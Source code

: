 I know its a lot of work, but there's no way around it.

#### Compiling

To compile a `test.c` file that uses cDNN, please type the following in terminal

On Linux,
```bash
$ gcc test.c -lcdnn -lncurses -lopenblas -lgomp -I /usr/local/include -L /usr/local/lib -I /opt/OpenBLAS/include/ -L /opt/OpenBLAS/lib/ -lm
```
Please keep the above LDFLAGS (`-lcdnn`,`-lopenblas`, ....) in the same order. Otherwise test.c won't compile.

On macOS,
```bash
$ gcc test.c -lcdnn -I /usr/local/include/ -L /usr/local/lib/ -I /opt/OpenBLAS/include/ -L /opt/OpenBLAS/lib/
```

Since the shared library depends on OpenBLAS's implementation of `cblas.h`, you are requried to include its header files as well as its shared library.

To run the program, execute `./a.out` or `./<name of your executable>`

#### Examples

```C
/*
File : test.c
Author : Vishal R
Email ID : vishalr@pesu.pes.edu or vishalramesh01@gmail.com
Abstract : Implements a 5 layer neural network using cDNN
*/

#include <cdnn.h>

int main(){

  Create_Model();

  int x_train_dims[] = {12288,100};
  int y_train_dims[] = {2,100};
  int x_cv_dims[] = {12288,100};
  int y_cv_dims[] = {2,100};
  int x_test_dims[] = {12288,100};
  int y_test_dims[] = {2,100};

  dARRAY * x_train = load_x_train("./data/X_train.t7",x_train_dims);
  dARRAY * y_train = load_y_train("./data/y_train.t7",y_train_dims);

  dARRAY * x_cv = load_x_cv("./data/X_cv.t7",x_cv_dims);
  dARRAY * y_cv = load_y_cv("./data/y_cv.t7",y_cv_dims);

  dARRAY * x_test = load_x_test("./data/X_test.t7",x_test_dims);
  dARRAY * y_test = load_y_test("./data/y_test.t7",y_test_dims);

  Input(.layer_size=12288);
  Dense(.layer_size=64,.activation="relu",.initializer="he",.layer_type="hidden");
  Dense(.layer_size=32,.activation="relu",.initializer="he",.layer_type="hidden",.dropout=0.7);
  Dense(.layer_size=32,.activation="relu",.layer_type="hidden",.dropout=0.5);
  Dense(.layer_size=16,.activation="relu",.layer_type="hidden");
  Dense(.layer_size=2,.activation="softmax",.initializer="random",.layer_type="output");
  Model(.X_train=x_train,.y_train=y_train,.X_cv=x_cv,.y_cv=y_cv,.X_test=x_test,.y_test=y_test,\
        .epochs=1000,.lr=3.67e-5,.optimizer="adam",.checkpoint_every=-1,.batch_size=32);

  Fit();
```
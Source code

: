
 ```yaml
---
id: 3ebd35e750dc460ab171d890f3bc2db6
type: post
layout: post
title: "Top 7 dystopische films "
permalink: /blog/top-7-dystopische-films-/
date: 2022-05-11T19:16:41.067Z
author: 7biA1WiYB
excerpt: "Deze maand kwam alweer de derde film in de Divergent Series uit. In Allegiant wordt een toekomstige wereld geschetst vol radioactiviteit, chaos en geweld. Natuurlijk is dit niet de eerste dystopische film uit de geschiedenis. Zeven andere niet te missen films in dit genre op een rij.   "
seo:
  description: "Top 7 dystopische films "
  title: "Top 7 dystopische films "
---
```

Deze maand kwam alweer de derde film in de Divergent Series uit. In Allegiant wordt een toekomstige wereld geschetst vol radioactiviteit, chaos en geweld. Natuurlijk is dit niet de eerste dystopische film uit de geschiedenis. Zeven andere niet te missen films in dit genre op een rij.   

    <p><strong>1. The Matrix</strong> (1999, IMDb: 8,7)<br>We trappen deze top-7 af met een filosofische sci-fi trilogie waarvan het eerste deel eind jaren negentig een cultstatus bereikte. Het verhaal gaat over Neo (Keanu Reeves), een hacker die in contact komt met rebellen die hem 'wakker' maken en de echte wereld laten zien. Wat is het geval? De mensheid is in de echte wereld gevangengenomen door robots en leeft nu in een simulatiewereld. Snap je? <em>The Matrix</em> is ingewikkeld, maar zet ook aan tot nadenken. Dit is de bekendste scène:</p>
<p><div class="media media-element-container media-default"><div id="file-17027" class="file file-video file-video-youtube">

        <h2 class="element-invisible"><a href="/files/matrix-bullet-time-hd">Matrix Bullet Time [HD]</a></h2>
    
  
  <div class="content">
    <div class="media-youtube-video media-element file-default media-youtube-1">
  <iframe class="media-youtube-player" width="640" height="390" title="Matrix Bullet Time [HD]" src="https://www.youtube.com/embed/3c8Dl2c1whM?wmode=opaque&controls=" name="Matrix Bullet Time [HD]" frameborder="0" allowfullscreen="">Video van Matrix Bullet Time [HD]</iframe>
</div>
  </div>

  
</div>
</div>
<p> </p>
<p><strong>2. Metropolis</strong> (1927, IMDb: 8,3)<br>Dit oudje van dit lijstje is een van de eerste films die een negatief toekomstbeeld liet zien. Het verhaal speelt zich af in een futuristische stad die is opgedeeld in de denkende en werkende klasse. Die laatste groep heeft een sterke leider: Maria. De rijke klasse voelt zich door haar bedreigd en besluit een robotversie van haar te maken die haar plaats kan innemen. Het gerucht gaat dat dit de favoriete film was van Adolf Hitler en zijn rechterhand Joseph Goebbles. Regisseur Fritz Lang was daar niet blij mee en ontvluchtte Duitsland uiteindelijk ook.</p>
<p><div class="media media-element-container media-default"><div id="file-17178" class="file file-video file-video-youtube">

**PROBLEM STATEMENT**: Going through the entries above, show each line that contains "data".

**EXERCISE ANSWER**:
  dARRAY * x_train = load_x_train("./data/X_train.t7",x_train_dims);
  dARRAY * y_train = load_y_train("./data/y_train.t7",y_train_dims);
  dARRAY * x_cv = load_x_cv("./data/X_cv.t7",x_cv_dims);
  dARRAY * y_cv = load_y_cv("./data/y_cv.t7",y_cv_dims);
  dARRAY * x_test = load_x_test("./data/X_test.t7",x_test_dims);
  dARRAY * y_test = load_y_test("./data/y_test.t7",y_test_dims);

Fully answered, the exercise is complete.